Publication information
- Publisher: Marvel Comics
- First appearance: Black Panther Vol. 6 #1 (April 2016)
- Created by: Ta-Nehisi Coates Brian Stelfreeze

In-story information
- Team affiliations: Hydra
- Notable aliases: Revealer
- Abilities: Empathy

= Zenzi (comics) =

Zenzi is a character appearing in American comic books published by Marvel Comics. Created by Ta-Nehisi Coates and Brian Stelfreeze, the character first appeared in Black Panther #1 (April 2016). She is an adversary of the superhero Black Panther.

==Publication history==
Zenzi was created by writer Ta-Nehisi Coates and artist Brian Stelfreeze, and first appeared in Black Panther #1 (April 2016).

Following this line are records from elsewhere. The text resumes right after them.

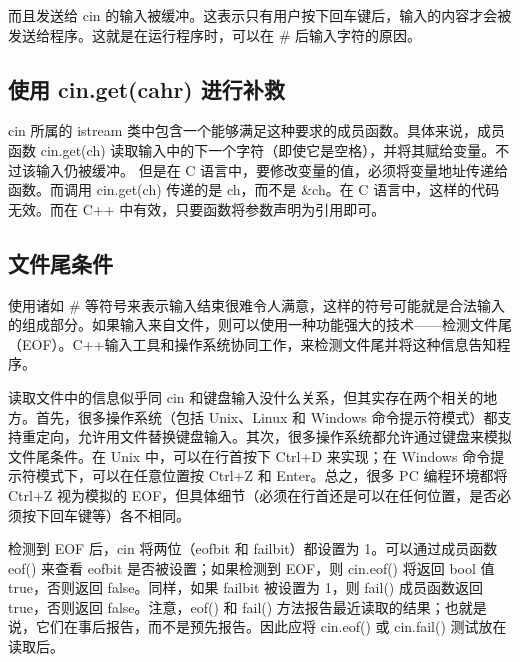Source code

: 而且发送给 cin 的输入被缓冲。这表示只有用户按下回车键后，输入的内容才会被发送给程序。这就是在运行程序时，可以在 \# 后输入字符的原因。
\subsection{使用 cin.get(cahr) 进行补救}
cin 所属的 istream 类中包含一个能够满足这种要求的成员函数。具体来说，成员函数 cin.get(ch) 读取输入中的下一个字符（即使它是空格），并将其赋给变量。不过该输入仍被缓冲。
但是在 C 语言中，要修改变量的值，必须将变量{\color{red}地址}传递给函数。而调用 cin.get(ch) 传递的是 ch，而不是 \&ch。在 C 语言中，这样的代码无效。而在 C++ 中有效，只要函数将参数声明为引用即可。
\subsection{文件尾条件}
使用诸如 \# 等符号来表示输入结束很难令人满意，这样的符号可能就是合法输入的组成部分。如果输入来自文件，则可以使用一种功能强大的技术——检测文件尾（EOF）。C++输入工具和操作系统协同工作，来检测文件尾并将这种信息告知程序。

读取文件中的信息似乎同 cin 和键盘输入没什么关系，但其实存在两个相关的地方。首先，很多操作系统（包括 Unix、Linux 和 Windows 命令提示符模式）都支持重定向，允许用文件替换键盘输入。其次，很多操作系统都允许通过键盘来模拟文件尾条件。在 Unix 中，可以在行首按下 Ctrl+D 来实现；在 Windows 命令提示符模式下，可以在任意位置按 Ctrl+Z 和 Enter。总之，很多 PC 编程环境都将 Ctrl+Z 视为模拟的 EOF，但具体细节（必须在行首还是可以在任何位置，是否必须按下回车键等）各不相同。

检测到 EOF 后，cin 将两位（eofbit 和 failbit）都设置为 1。可以通过成员函数 eof() 来查看 eofbit 是否被设置；如果检测到 EOF，则 cin.eof() 将返回 bool 值 true，否则返回 false。同样，如果 failbit 被设置为 1，则 fail() 成员函数返回 true，否则返回 false。注意，eof() 和 fail() 方法报告最近读取的结果；也就是说，它们在事后报告，而不是预先报告。因此应将 cin.eof() 或 cin.fail() 测试放在读取后。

==Fictional character biography==
Zenzi came from the African country of Niganda, but fled after Killmonger experimented on her and several inhabitants against their will.

She led the army of her home country and allied with Tetu. The Black Panther tried to stop Zenzi at some point, rendering her comatose for some time. Nonetheless, Tetu helped Zenzi escape.

She later allied herself with Baron Zemo and Hydra.

==Powers and abilities==
Zenzi has the ability to sense and manipulate the emotions of others. She can suppress the limits of the human body, giving superhuman physical abilities to those she controls.

==Reception==
- In 2020, Comic Book Resources (CBR) ranked Zenzi 7th in their "Marvel: Ranking Black Panther's Rogues Gallery" list.
- In 2022, Screen Rant included Zenzi in their "15 Best Black Panther Comics Characters Not In The MCU" list.
- In 2022, CBR ranked Zenzi 8th in their "10 Most Iconic Black Panther Villains" list.